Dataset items
++++++++++
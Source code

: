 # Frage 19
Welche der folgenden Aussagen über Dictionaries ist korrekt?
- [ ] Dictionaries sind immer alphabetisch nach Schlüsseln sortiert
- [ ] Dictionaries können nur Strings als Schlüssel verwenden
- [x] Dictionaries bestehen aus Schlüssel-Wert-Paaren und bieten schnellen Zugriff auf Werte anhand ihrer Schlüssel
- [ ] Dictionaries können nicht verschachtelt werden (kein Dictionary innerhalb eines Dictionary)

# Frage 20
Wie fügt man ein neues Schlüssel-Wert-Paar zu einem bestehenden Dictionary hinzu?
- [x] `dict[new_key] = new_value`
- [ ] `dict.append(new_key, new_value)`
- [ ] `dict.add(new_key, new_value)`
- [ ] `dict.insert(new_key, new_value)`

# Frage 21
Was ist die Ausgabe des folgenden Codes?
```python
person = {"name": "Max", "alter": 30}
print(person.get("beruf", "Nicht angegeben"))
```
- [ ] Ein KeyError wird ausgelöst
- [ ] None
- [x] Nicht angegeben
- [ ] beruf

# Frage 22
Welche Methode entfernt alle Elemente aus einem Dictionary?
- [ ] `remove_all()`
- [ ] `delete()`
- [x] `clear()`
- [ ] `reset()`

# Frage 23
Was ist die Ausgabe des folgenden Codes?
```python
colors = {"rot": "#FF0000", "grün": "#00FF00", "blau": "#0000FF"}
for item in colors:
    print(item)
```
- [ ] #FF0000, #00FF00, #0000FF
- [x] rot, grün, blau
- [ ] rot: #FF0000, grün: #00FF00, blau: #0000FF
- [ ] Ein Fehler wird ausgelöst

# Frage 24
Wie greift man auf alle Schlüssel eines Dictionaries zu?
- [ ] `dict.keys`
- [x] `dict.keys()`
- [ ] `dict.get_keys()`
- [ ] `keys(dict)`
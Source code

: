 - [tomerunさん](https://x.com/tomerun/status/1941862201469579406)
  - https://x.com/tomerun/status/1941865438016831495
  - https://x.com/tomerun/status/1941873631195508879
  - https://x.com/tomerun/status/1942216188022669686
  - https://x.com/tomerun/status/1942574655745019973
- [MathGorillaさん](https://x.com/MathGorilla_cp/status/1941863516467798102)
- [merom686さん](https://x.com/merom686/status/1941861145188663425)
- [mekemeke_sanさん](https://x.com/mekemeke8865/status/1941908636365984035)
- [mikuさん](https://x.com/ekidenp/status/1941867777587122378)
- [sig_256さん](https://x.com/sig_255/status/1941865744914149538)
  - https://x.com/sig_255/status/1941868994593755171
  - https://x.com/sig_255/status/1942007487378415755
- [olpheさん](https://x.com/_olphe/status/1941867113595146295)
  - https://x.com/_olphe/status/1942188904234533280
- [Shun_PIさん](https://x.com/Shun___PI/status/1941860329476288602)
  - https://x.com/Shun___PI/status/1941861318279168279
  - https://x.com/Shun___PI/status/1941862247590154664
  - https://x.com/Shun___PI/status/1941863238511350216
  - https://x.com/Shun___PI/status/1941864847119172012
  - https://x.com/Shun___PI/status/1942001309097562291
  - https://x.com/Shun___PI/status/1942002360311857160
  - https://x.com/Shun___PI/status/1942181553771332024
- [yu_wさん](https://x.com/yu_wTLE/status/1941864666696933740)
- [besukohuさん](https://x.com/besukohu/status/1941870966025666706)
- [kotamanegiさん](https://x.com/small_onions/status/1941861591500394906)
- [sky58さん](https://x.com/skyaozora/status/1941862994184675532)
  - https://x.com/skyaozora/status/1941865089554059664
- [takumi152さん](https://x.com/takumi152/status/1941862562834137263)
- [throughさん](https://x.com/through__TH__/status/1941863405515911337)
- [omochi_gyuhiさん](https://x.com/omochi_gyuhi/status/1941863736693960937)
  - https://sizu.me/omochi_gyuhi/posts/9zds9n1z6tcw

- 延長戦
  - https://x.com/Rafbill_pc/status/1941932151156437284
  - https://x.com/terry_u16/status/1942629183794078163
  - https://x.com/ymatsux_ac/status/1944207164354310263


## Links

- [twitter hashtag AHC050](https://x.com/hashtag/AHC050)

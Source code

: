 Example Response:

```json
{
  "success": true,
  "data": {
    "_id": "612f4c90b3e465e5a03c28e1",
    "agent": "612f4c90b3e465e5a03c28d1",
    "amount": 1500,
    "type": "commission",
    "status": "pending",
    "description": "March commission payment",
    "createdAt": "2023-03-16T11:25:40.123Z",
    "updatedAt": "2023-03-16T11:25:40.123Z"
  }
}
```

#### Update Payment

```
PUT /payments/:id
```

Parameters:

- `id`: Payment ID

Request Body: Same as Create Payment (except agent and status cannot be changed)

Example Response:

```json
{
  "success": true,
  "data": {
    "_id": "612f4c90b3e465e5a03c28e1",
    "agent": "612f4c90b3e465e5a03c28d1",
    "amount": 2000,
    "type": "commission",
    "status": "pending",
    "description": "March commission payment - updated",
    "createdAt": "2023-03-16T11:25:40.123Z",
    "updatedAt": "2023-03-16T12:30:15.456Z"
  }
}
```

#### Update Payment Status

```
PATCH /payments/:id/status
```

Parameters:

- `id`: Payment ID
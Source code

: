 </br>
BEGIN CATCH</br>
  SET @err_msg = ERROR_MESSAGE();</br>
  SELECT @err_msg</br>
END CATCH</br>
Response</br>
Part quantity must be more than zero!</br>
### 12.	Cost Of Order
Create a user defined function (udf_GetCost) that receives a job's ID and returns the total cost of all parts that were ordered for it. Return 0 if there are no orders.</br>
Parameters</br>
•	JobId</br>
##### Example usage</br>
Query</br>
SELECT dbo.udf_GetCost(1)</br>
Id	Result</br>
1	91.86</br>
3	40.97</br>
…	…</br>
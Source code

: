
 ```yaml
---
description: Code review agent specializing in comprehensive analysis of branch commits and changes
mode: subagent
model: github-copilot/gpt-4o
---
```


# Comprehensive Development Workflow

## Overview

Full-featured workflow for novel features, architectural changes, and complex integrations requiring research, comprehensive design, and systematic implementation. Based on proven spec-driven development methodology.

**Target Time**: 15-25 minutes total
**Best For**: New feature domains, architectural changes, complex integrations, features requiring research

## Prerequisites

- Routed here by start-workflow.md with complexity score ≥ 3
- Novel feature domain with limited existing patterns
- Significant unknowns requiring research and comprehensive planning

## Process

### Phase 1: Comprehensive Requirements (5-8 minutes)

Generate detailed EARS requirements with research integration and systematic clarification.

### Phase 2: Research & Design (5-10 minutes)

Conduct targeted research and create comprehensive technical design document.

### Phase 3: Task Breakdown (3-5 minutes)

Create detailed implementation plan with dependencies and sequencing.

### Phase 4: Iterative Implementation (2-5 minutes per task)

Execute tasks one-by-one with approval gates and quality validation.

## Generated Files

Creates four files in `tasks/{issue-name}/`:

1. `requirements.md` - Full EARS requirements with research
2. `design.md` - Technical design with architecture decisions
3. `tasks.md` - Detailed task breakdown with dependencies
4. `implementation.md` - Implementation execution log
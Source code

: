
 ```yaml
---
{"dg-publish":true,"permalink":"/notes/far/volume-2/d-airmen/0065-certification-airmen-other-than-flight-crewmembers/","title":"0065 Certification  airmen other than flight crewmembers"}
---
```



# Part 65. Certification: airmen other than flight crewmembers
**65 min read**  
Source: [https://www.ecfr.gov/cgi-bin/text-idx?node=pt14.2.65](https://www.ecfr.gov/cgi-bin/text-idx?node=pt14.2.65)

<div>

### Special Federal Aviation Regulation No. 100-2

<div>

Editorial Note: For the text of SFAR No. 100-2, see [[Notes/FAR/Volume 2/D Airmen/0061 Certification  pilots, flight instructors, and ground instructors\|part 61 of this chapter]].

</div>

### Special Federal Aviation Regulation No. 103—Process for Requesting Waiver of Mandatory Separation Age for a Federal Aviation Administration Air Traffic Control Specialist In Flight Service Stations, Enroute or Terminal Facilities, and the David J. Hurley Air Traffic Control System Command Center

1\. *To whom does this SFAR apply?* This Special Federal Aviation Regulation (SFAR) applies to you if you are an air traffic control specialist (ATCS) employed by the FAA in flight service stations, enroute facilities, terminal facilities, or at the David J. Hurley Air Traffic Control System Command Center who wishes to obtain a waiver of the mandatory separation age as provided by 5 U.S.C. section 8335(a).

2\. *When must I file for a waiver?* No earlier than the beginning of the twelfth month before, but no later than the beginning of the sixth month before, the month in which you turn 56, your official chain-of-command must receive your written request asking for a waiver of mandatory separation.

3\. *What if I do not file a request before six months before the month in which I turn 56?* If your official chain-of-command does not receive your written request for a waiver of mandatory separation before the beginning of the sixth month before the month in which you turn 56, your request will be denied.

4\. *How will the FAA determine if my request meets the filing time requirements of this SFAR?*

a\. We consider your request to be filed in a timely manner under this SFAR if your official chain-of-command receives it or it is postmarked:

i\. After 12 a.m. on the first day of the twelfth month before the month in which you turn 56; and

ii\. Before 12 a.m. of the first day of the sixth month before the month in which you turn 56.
++++++++++
- Task details -
An exact copy of the lines above between the line holding "- https://x.com/sig_255/status/1942007487378415755" and the line holding "- [yu_wさん](htt", inclusive, is the whole answer.

- Answer to this exercise -
  - https://x.com/sig_255/status/1942007487378415755
- [olpheさん](https://x.com/_olphe/status/1941867113595146295)
  - https://x.com/_olphe/status/1942188904234533280
- [Shun_PIさん](https://x.com/Shun___PI/status/1941860329476288602)
  - https://x.com/Shun___PI/status/1941861318279168279
  - https://x.com/Shun___PI/status/1941862247590154664
  - https://x.com/Shun___PI/status/1941863238511350216
  - https://x.com/Shun___PI/status/1941864847119172012
  - https://x.com/Shun___PI/status/1942001309097562291
  - https://x.com/Shun___PI/status/1942002360311857160
  - https://x.com/Shun___PI/status/1942181553771332024
- [yu_wさん](https://x.com/yu_wTLE/status/1941864666696933740)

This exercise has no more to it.